Rousseau andò in estasi per il panorama. Vagando nel suo Voyage en Italie scrisse che non si poteva vedere nulla di più magnifico di Superga, Stendhal ammirò il paesaggio ma della Basilica disse “ non era un gran che”

Tempi difficili visse Superga durante la dominazione francese e il periodo repubblicano, quando i sanculotti torinesi tentarono di salire al colle per distruggere le tombe dei Savoia. Furono gli stessi Francesi ad impedirlo con la forza. Nel 1833 Carlo Alberto sostituì la Congregazione con una “Regia Accademia Ecclesiastica”, con numerosi allievi.

Affidata più tardi al Clero Palatino, Superga è passata dal 1966 all’Ordine dei Servi di Maria. Nel convento è rimasto un centro di studio e formazione religiosa, con lo Studentato Teologico Piemontese dell’Ordine.

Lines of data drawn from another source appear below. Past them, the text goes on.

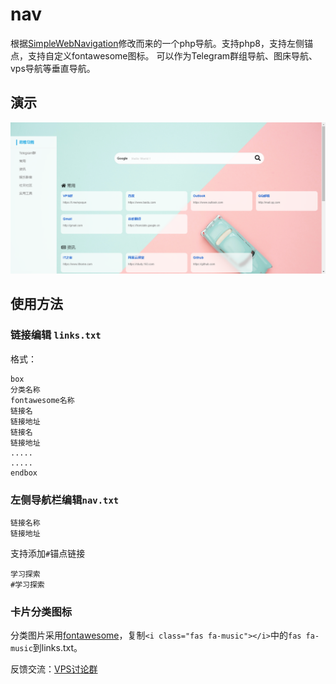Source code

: # nav
根据[SimpleWebNavigation](https://github.com/KrunkZhou/SimpleWebNavigation)修改而来的一个php导航。支持php8，支持左侧锚点，支持自定义fontawesome图标。
可以作为Telegram群组导航、图床导航、vps导航等垂直导航。

## 演示
![演示](/demo.png)

## 使用方法
### 链接编辑 `links.txt`

格式：
```
box
分类名称
fontawesome名称
链接名
链接地址
链接名
链接地址
.....
.....
endbox
```
### 左侧导航栏编辑`nav.txt` 
```
链接名称
链接地址
```

支持添加`#`锚点链接
```
学习探索
#学习探索
```

### 卡片分类图标

分类图片采用[fontawesome](https://fontawesome.com)，复制`<i class="fas fa-music"></i>`中的`fas fa-music`到links.txt。


反馈交流：[VPS讨论群](https://t.me/vpsqun)
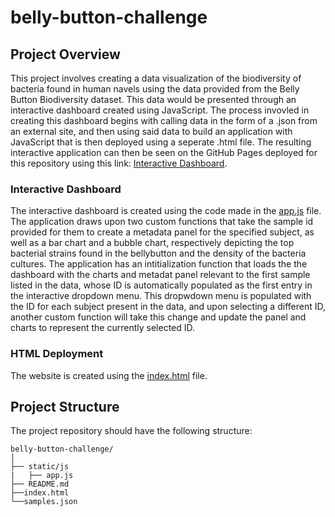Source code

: # belly-button-challenge

## Project Overview

This project involves creating a data visualization of the biodiversity of bacteria found in human navels using the data provided from the Belly Button Biodiversity dataset. This data would be presented through an interactive dashboard created using JavaScript. The process invovled in creating this dashboard begins with calling data in the form of a .json from an external site, and then using said data to build an application with JavaScript that is then deployed using a seperate .html file. The resulting interactive application can then be seen on the GitHub Pages deployed for this repository using this link: [Interactive Dashboard](https://edgonz44.github.io/belly-button-challenge/index.html).

### Interactive Dashboard
The interactive dashboard is created using the code made in the [app.js](https://github.com/EdGonz44/belly-button-challenge/blob/main/static/js/app.js) file. The application draws upon two custom functions that take the sample id provided for them to create a metadata panel for the specified subject, as well as a bar chart and a bubble chart, respectively depicting the top bacterial strains found in the bellybutton and the density of the bacteria cultures. The application has an intitialization function that loads the the dashboard with the charts and metadat panel relevant to the first sample listed in the data, whose ID is automatically populated as the first entry in the interactive dropdown menu. This dropwdown menu is populated with the ID for each subject present in the data, and upon selecting a different ID, another custom function will take this change and update the panel and charts to represent the currently selected ID.

### HTML Deployment
The website is created using the [index.html](https://github.com/EdGonz44/belly-button-challenge/blob/main/index.html) file.


## Project Structure

The project repository should have the following structure:

```plaintext
belly-button-challenge/
│
├── static/js
|   ├── app.js
├── README.md
├──index.html
└──samples.json

```
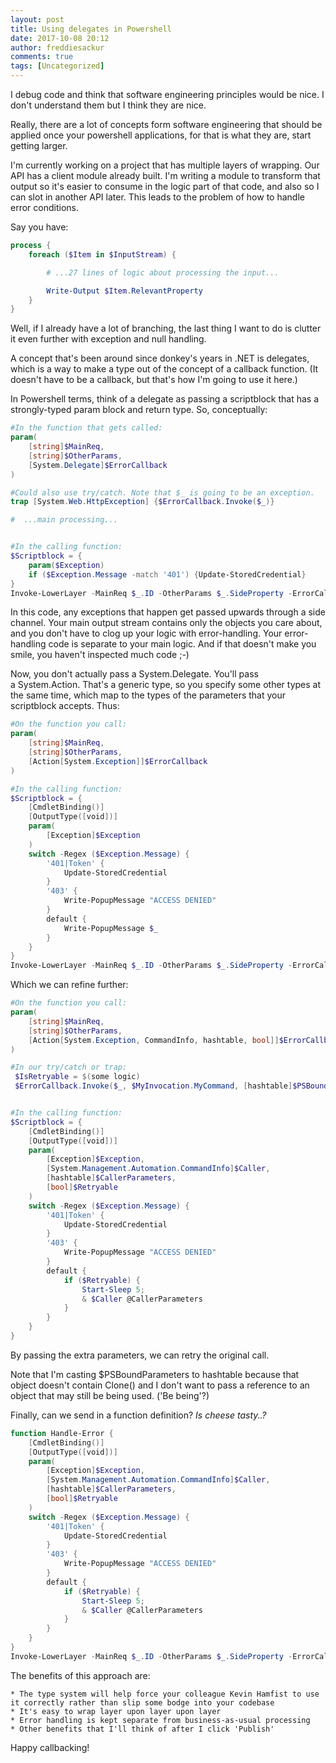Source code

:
 ```yaml
---
layout: post
title: Using delegates in Powershell
date: 2017-10-08 20:12
author: freddiesackur
comments: true
tags: [Uncategorized]
---
```

I debug code and think that software engineering principles would be nice. I don't understand them but I think they are nice.

Really, there are a lot of concepts form software engineering that should be applied once your powershell applications, for that is what they are, start getting larger.

I'm currently working on a project that has multiple layers of wrapping. Our API has a client module already built. I'm writing a module to transform that output so it's easier to consume in the logic part of that code, and also so I can slot in another API later. This leads to the problem of how to handle error conditions.

Say you have:
```powershell
process {
	foreach ($Item in $InputStream) {

		# ...27 lines of logic about processing the input...

		Write-Output $Item.RelevantProperty
	}
}
```
Well, if I already have a lot of branching, the last thing I want to do is clutter it even further with exception and null handling.

A concept that's been around since donkey's years in .NET is delegates, which is a way to make a type out of the concept of a callback function. (It doesn't have to be a callback, but that's how I'm going to use it here.)

In Powershell terms, think of a delegate as passing a scriptblock that has a strongly-typed param block and return type. So, conceptually:
```powershell
#In the function that gets called:
param(
	[string]$MainReq,
	[string]$OtherParams,
	[System.Delegate]$ErrorCallback
)

#Could also use try/catch. Note that $_ is going to be an exception.
trap [System.Web.HttpException] {$ErrorCallback.Invoke($_)}

#  ...main processing...


#In the calling function:
$Scriptblock = {
	param($Exception)
	if ($Exception.Message -match '401') {Update-StoredCredential}
}
Invoke-LowerLayer -MainReq $_.ID -OtherParams $_.SideProperty -ErrorCallback $Scriptblock
```
In this code, any exceptions that happen get passed upwards through a side channel. Your main output stream contains only the objects you care about, and you don't have to clog up your logic with error-handling. Your error-handling code is separate to your main logic. And if that doesn't make you smile, you haven't inspected much code ;-)

Now, you don't actually pass a System.Delegate. You'll pass a System.Action. That's a generic type, so you specify some other types at the same time, which map to the types of the parameters that your scriptblock accepts. Thus:
```powershell
#On the function you call:
param(
	[string]$MainReq,
	[string]$OtherParams,
	[Action[System.Exception]]$ErrorCallback
)

#In the calling function:
$Scriptblock = {
	[CmdletBinding()]
	[OutputType([void])]
	param(
		[Exception]$Exception
	)
	switch -Regex ($Exception.Message) {
		'401|Token' {
			Update-StoredCredential
		}
		'403' {
			Write-PopupMessage "ACCESS DENIED"
		}
		default {
			Write-PopupMessage $_
		}
	}
}
Invoke-LowerLayer -MainReq $_.ID -OtherParams $_.SideProperty -ErrorCallback $Scriptblock
```
Which we can refine further:
```powershell
#On the function you call:
param(
	[string]$MainReq,
	[string]$OtherParams,
	[Action[System.Exception, CommandInfo, hashtable, bool]]$ErrorCallback
)

#In our try/catch or trap:
 $IsRetryable = $(some logic)
 $ErrorCallback.Invoke($_, $MyInvocation.MyCommand, [hashtable]$PSBoundParameters, $IsRetryable)


#In the calling function:
$Scriptblock = {
	[CmdletBinding()]
	[OutputType([void])]
	param(
		[Exception]$Exception,
		[System.Management.Automation.CommandInfo]$Caller,
		[hashtable]$CallerParameters,
		[bool]$Retryable
	)
	switch -Regex ($Exception.Message) {
		'401|Token' {
			Update-StoredCredential
		}
		'403' {
			Write-PopupMessage "ACCESS DENIED"
		}
		default {
			if ($Retryable) {
				Start-Sleep 5;
				& $Caller @CallerParameters
			}
		}
	}
}
```
By passing the extra parameters, we can retry the original call.

Note that I'm casting $PSBoundParameters to hashtable because that object doesn't contain Clone() and I don't want to pass a reference to an object that may still be being used. ('Be being'?)

Finally, can we send in a function definition? _Is cheese tasty..?_
```powershell
function Handle-Error {
	[CmdletBinding()]
	[OutputType([void])]
	param(
		[Exception]$Exception,
		[System.Management.Automation.CommandInfo]$Caller,
		[hashtable]$CallerParameters,
		[bool]$Retryable
	)
	switch -Regex ($Exception.Message) {
		'401|Token' {
			Update-StoredCredential
		}
		'403' {
			Write-PopupMessage "ACCESS DENIED"
		}
		default {
			if ($Retryable) {
				Start-Sleep 5;
				& $Caller @CallerParameters
			}
		}
	}
}
Invoke-LowerLayer -MainReq $_.ID -OtherParams $_.SideProperty -ErrorCallback (Get-Item Function:\Handle-Error).ScriptBlock
```
The benefits of this approach are:

	* The type system will help force your colleague Kevin Hamfist to use it correctly rather than slip some bodge into your codebase
	* It's easy to wrap layer upon layer upon layer
	* Error handling is kept separate from business-as-usual processing
	* Other benefits that I'll think of after I click 'Publish'

Happy callbacking!
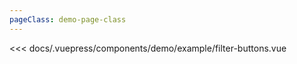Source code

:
 ```yaml
---
pageClass: demo-page-class
---
```


<!-- markdownlint-disable MD033 -->
<client-only>
<demo-box codesandbox="https://codesandbox.io/s/4jjqnxkjm0?module=%2Fsrc%2FApp.vue&view=preview">
<div slot="demo">

  <demo-example-filter-buttons />

</div>

<div slot="code">

<<< docs/.vuepress/components/demo/example/filter-buttons.vue

</div>

</demo-box>
</client-only>
<!-- markdownlint-enable MD033 -->

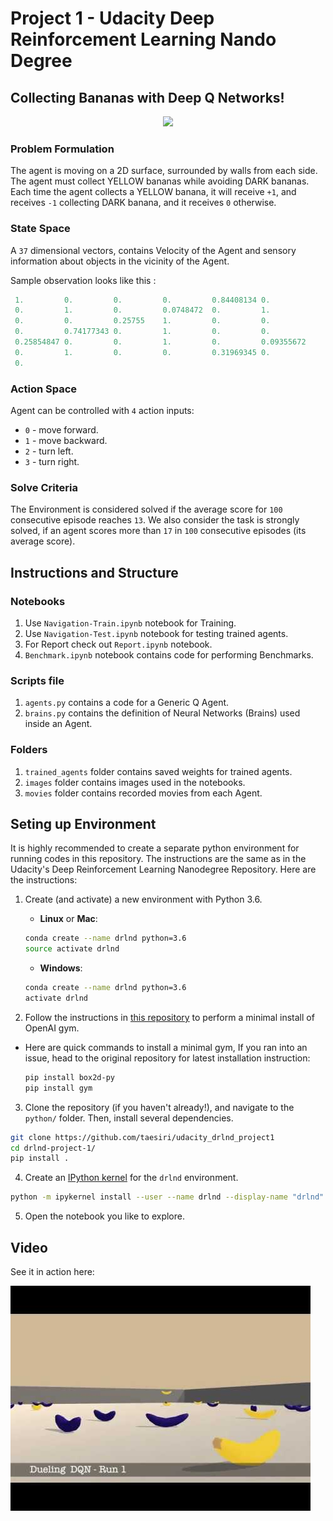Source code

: # Project 1 - Udacity Deep Reinforcement Learning Nando Degree

## Collecting Bananas with Deep Q Networks!

<center><img src='images/banana.gif'></center>

### Problem Formulation

The agent is moving on a 2D surface, surrounded by walls from each side. The agent must collect YELLOW bananas while avoiding DARK bananas. Each time the agent collects a YELLOW banana, it will receive `+1`, and receives `-1` collecting DARK banana, and it receives `0` otherwise.

### State Space

A ``37`` dimensional vectors, contains Velocity of the Agent and sensory information about objects in the vicinity of the Agent.

Sample observation looks like this :

```python
 1.         0.         0.         0.         0.84408134 0.
 0.         1.         0.         0.0748472  0.         1.
 0.         0.         0.25755    1.         0.         0.
 0.         0.74177343 0.         1.         0.         0.
 0.25854847 0.         0.         1.         0.         0.09355672
 0.         1.         0.         0.         0.31969345 0.
 0.        
 ```

### Action Space

Agent can be controlled with ``4`` action inputs:

* ``0`` - move forward.
* ``1`` - move backward.
* ``2`` - turn left.
* ``3`` - turn right.

### Solve Criteria

The Environment is considered solved if the average score for ``100`` consecutive episode reaches ``13``. We also consider the task is strongly solved, if an agent scores more than ``17`` in ``100`` consecutive episodes (its average score).

## Instructions and Structure

### Notebooks

1. Use ``Navigation-Train.ipynb`` notebook for Training.
1. Use ``Navigation-Test.ipynb`` notebook for testing trained agents.
1. For Report check out ``Report.ipynb`` notebook.
1. ``Benchmark.ipynb`` notebook contains code for performing Benchmarks.

### Scripts file

1. ``agents.py`` contains a code for a Generic Q Agent.
1. ``brains.py`` contains the definition of Neural Networks (Brains) used inside an Agent.

### Folders

1. ``trained_agents`` folder contains saved weights for trained agents.
1. ``images`` folder contains images used in the notebooks.
1. ``movies`` folder contains recorded movies from each Agent.

##  Seting up Environment

It is highly recommended to create a separate python environment for running codes in this repository. The instructions are the same as in the Udacity's Deep Reinforcement Learning Nanodegree Repository. Here are the instructions:

1. Create (and activate) a new environment with Python 3.6.

	- __Linux__ or __Mac__: 
	```bash
	conda create --name drlnd python=3.6
	source activate drlnd
	```
	- __Windows__: 
	```bash
	conda create --name drlnd python=3.6 
	activate drlnd
	```
	
2. Follow the instructions in [this repository](https://github.com/openai/gym) to perform a minimal install of OpenAI gym.

- Here are quick commands to install a minimal gym, If you ran into an issue, head to the original repository for latest installation instruction:


	```bash
	pip install box2d-py 
	pip install gym
	```  

	
3. Clone the repository (if you haven't already!), and navigate to the `python/` folder.  Then, install several dependencies.
```bash
git clone https://github.com/taesiri/udacity_drlnd_project1
cd drlnd-project-1/
pip install .
```

4. Create an [IPython kernel](http://ipython.readthedocs.io/en/stable/install/kernel_install.html) for the `drlnd` environment.  
```bash
python -m ipykernel install --user --name drlnd --display-name "drlnd"
```

5. Open the notebook you like to explore.

## Video

See it in action here:

[![Collecting Banabas!](images/youtube-thumbnail.jpg)](http://www.youtube.com/watch?v=3A01udy2BjU "Bananaaaa!")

Tra i tanti ricordi legati alla Basilica c’è una data tragica per lo sport italiano. Il  4 maggio del 1949 un aereo delle Aviolinee Italiane che riportava  da Lisbona la squadra di calcio del Torino si schiantò durante un temporale contro un muraglione: con i Campioni d’Italia, cinque direttori tecnici, tre giornalisti  cinque componenti dell’equipaggio. Quel luogo, il giorno della nostra escursione con il gruppo CAI di Mantova, è stato un luogo di meditazione e di preghiera. Ricordo che Adriana e altre “ caine”, hanno deposto un mazzo di fiori in memoria dei caduti sportivi.

Il colle di Superga era ed è il più bel panorama del mondo.